Segment Open

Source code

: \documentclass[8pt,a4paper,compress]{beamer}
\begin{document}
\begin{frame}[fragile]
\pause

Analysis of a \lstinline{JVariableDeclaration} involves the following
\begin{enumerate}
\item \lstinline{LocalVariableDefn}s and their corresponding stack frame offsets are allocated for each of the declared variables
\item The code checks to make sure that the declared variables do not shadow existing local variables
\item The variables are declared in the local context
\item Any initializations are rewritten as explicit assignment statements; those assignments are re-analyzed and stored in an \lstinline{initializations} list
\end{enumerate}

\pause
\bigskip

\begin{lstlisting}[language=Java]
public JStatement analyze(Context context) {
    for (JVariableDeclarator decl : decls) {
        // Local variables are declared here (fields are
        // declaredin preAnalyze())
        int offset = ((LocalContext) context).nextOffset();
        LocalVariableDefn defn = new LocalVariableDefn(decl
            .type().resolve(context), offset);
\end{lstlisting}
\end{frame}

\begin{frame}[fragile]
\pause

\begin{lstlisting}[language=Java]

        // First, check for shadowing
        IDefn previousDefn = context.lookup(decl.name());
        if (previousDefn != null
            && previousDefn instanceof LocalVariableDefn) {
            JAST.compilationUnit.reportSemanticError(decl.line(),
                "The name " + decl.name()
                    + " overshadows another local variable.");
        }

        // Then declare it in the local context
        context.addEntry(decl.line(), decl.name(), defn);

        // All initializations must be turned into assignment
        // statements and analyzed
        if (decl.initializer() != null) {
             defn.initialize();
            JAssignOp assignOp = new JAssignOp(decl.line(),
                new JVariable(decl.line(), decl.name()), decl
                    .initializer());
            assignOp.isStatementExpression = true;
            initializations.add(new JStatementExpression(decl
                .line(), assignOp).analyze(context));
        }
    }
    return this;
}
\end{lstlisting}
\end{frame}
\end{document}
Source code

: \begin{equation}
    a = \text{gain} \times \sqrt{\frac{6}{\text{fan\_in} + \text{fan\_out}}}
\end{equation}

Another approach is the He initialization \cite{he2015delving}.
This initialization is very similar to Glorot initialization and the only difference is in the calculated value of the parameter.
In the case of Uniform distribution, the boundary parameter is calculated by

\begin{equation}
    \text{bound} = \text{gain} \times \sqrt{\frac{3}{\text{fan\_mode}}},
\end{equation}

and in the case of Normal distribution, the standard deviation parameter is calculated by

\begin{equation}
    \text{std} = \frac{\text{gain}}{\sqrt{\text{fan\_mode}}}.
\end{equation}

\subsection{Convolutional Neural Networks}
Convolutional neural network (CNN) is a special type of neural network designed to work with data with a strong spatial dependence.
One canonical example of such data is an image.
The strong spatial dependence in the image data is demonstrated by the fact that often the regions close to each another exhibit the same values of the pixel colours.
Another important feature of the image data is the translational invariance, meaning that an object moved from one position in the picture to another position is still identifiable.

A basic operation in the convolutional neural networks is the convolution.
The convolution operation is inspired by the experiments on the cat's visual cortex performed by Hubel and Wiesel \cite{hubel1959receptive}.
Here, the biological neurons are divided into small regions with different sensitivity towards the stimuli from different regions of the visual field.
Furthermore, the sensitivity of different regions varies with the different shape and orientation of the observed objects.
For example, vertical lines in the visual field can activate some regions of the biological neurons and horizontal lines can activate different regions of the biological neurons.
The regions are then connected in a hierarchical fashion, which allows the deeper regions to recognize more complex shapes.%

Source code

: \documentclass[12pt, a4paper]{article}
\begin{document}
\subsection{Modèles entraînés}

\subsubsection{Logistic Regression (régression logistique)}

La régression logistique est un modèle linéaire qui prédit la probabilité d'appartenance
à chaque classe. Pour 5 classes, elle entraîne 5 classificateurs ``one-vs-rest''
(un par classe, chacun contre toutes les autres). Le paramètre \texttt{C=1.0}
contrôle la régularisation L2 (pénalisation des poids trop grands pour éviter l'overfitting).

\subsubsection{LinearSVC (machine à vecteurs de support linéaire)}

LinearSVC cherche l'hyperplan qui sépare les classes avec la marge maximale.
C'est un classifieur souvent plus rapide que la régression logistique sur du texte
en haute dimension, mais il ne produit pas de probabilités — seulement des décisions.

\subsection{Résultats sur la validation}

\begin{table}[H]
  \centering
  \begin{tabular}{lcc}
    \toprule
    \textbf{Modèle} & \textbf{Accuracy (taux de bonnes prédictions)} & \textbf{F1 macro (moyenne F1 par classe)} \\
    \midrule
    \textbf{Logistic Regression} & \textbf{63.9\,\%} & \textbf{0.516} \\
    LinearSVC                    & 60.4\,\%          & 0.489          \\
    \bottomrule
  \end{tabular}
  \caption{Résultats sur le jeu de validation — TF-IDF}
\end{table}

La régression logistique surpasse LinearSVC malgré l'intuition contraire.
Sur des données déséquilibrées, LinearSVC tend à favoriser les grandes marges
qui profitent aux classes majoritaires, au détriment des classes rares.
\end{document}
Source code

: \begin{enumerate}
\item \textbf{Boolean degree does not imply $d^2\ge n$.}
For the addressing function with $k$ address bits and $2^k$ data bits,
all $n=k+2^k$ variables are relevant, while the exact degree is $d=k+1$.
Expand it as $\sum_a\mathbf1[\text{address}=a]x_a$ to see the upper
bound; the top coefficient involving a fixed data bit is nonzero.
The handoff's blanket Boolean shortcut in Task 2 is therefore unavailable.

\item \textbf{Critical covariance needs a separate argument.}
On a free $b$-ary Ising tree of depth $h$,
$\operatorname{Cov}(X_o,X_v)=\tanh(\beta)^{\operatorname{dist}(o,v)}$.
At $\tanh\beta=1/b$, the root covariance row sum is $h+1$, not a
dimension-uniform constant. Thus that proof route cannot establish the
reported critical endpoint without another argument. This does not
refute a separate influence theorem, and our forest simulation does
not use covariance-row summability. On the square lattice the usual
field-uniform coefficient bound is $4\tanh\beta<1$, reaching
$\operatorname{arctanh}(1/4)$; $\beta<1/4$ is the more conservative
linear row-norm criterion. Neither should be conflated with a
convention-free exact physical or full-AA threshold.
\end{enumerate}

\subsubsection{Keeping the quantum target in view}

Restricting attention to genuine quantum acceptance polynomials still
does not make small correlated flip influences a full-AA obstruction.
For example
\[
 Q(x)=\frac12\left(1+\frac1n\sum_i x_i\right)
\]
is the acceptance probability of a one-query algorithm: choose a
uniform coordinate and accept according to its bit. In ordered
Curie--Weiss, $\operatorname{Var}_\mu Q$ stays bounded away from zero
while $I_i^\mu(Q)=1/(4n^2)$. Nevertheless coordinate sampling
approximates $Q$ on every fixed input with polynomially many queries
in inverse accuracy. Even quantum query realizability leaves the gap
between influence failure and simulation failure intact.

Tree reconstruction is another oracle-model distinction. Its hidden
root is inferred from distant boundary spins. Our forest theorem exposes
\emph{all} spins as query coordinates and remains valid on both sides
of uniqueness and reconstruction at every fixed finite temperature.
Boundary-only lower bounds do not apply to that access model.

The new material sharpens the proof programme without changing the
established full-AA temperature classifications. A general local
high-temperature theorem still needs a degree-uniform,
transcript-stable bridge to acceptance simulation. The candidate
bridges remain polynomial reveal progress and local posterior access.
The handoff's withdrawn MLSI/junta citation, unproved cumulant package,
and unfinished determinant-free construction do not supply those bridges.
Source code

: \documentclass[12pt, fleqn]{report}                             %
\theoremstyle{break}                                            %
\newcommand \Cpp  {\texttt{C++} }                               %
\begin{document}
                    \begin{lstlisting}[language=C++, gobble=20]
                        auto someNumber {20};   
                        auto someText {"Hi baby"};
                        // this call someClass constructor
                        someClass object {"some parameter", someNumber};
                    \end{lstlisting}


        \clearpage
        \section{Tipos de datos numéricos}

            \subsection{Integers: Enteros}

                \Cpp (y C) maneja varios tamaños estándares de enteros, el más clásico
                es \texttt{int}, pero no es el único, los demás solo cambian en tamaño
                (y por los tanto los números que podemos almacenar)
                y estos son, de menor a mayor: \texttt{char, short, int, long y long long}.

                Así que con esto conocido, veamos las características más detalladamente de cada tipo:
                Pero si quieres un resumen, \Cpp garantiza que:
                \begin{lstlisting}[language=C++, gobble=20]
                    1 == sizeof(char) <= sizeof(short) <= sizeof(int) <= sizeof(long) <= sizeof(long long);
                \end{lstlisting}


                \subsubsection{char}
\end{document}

Segment Closed

What needs to be done:
The answer is the records above restated word for word from their opening line through the line that holds "declared in the local context", both included, and nothing else.

Exercise answer:
Source code

: \documentclass[8pt,a4paper,compress]{beamer}
\begin{document}
\begin{frame}[fragile]
\pause

Analysis of a \lstinline{JVariableDeclaration} involves the following
\begin{enumerate}
\item \lstinline{LocalVariableDefn}s and their corresponding stack frame offsets are allocated for each of the declared variables
\item The code checks to make sure that the declared variables do not shadow existing local variables
\item The variables are declared in the local context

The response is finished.